Он проглотил последние слова, так как обнаружил, что его подслушали. Какой-то человек расположился на отдых на самом краю дорожной насыпи, заросшей папоротником.

Человек сложил длинные руки на коленях и встал, когда Джасти нерешительно приблизился к нему. Он был одет в деним-костюм, ботинки с толстыми подошвами и с рюкзаком. Лицо у него было несколько угловатое с выдвинутыми вперед скулами; волосы незнакомца плотно скреплялись на голове косичкой. Его глаза поражали своей холодной глубиной. Испуг заставил Джасти первым начать разговор:

- Направляетесь в Мунвэл?

- О да…

Калифорниец, подумал Джасти, искушенный телевидением. Джасти заставил себя ускорить шаг, но незнакомец шел нога в ногу с ним.

- Вы, надеюсь, не подумали, что я ненормальный, - случайно вырвалось у Джасти, чувствовавшего себя несколько неловко. - Ну из-за того, что я говорил сам с собой?

- Нисколько. Я знал, о ком вы здесь говорили.

Джасти почему-то не захотелось спрашивать о ком.
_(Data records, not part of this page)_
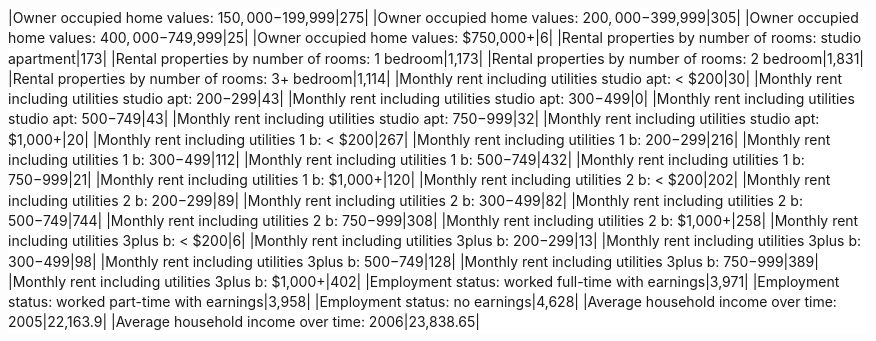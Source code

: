 |Owner occupied home values: $150,000-$199,999|275|
|Owner occupied home values: $200,000-$399,999|305|
|Owner occupied home values: $400,000-$749,999|25|
|Owner occupied home values: $750,000+|6|
|Rental properties by number of rooms: studio apartment|173|
|Rental properties by number of rooms: 1 bedroom|1,173|
|Rental properties by number of rooms: 2 bedroom|1,831|
|Rental properties by number of rooms: 3+ bedroom|1,114|
|Monthly rent including utilities studio apt: < $200|30|
|Monthly rent including utilities studio apt: $200-$299|43|
|Monthly rent including utilities studio apt: $300-$499|0|
|Monthly rent including utilities studio apt: $500-$749|43|
|Monthly rent including utilities studio apt: $750-$999|32|
|Monthly rent including utilities studio apt: $1,000+|20|
|Monthly rent including utilities 1 b: < $200|267|
|Monthly rent including utilities 1 b: $200-$299|216|
|Monthly rent including utilities 1 b: $300-$499|112|
|Monthly rent including utilities 1 b: $500-$749|432|
|Monthly rent including utilities 1 b: $750-$999|21|
|Monthly rent including utilities 1 b: $1,000+|120|
|Monthly rent including utilities 2 b: < $200|202|
|Monthly rent including utilities 2 b: $200-$299|89|
|Monthly rent including utilities 2 b: $300-$499|82|
|Monthly rent including utilities 2 b: $500-$749|744|
|Monthly rent including utilities 2 b: $750-$999|308|
|Monthly rent including utilities 2 b: $1,000+|258|
|Monthly rent including utilities 3plus b: < $200|6|
|Monthly rent including utilities 3plus b: $200-$299|13|
|Monthly rent including utilities 3plus b: $300-$499|98|
|Monthly rent including utilities 3plus b: $500-$749|128|
|Monthly rent including utilities 3plus b: $750-$999|389|
|Monthly rent including utilities 3plus b: $1,000+|402|
|Employment status: worked full-time with earnings|3,971|
|Employment status: worked part-time with earnings|3,958|
|Employment status: no earnings|4,628|
|Average household income over time: 2005|22,163.9|
|Average household income over time: 2006|23,838.65|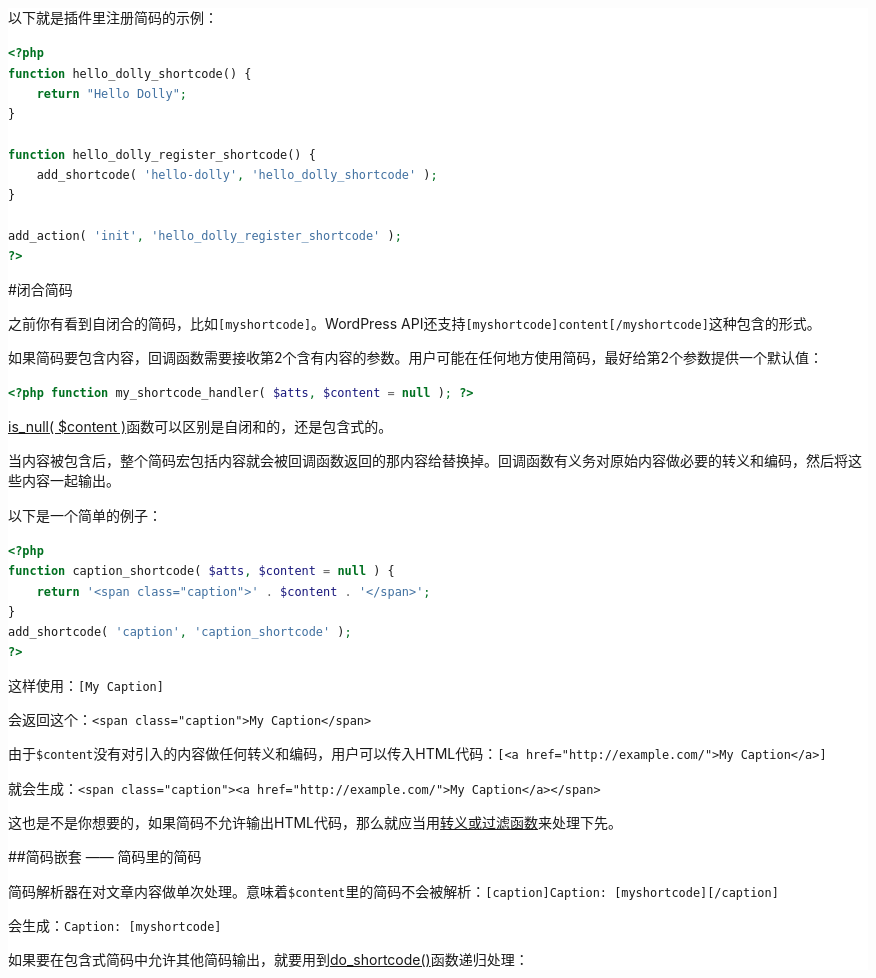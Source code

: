 以下就是插件里注册简码的示例：

```php
<?php
function hello_dolly_shortcode() {
    return "Hello Dolly";
}

function hello_dolly_register_shortcode() {
    add_shortcode( 'hello-dolly', 'hello_dolly_shortcode' );
}

add_action( 'init', 'hello_dolly_register_shortcode' );
?>
```



#闭合简码

之前你有看到自闭合的简码，比如`[myshortcode]`。WordPress API还支持`[myshortcode]content[/myshortcode]`这种包含的形式。

如果简码要包含内容，回调函数需要接收第2个含有内容的参数。用户可能在任何地方使用简码，最好给第2个参数提供一个默认值：

```php
<?php function my_shortcode_handler( $atts, $content = null ); ?>
```

[is_null( $content )](http://php.net/is_null)函数可以区别是自闭和的，还是包含式的。

当内容被包含后，整个简码宏包括内容就会被回调函数返回的那内容给替换掉。回调函数有义务对原始内容做必要的转义和编码，然后将这些内容一起输出。

以下是一个简单的例子：

```php
<?php
function caption_shortcode( $atts, $content = null ) {
    return '<span class="caption">' . $content . '</span>';
}
add_shortcode( 'caption', 'caption_shortcode' );
?>
```

这样使用：`[My Caption]`

会返回这个：`<span class="caption">My Caption</span>`

由于`$content`没有对引入的内容做任何转义和编码，用户可以传入HTML代码：`[<a href="http://example.com/">My Caption</a>]`

就会生成：`<span class="caption"><a href="http://example.com/">My Caption</a></span>`

这也是不是你想要的，如果简码不允许输出HTML代码，那么就应当用[转义或过滤函数](/security/)来处理下先。


##简码嵌套 —— 简码里的简码

简码解析器在对文章内容做单次处理。意味着`$content`里的简码不会被解析：`[caption]Caption: [myshortcode][/caption]`

会生成：`Caption: [myshortcode]`

如果要在包含式简码中允许其他简码输出，就要用到[do_shortcode()](https://developer.wordpress.org/reference/functions/do_shortcode/)函数递归处理：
- Что вас занесло в Мунвэл?

- Хорошие новости.

- О, отлично, хорошие новости, - пробормотал Джасти, не рискнув спросить о чем-нибудь еще.

- И самая великая перемена в моей жизни.

- Да? Это должно быть… - запнулся Джасти и не стал продолжать. Хвала небесам, они входили уже в Мунвэл. Заметив, какие грязные у незнакомца ботинки и брюки, Джасти стало интересно, откуда он мог идти. Он сделал шаг вперед к Мунвэлу, когда незнакомец схватил его за руку.

- Как я смогу попасть наверх?

- Идите прямо туда, - неохотно отозвался Джасти и указал ему на Хай-стрит. В конце немощеной улицы начиналась тропинка, которая вела прямо на вересковую пустошь.

- Вы оказали бы мне большую услугу, если бы проводили меня туда, - попросил незнакомец.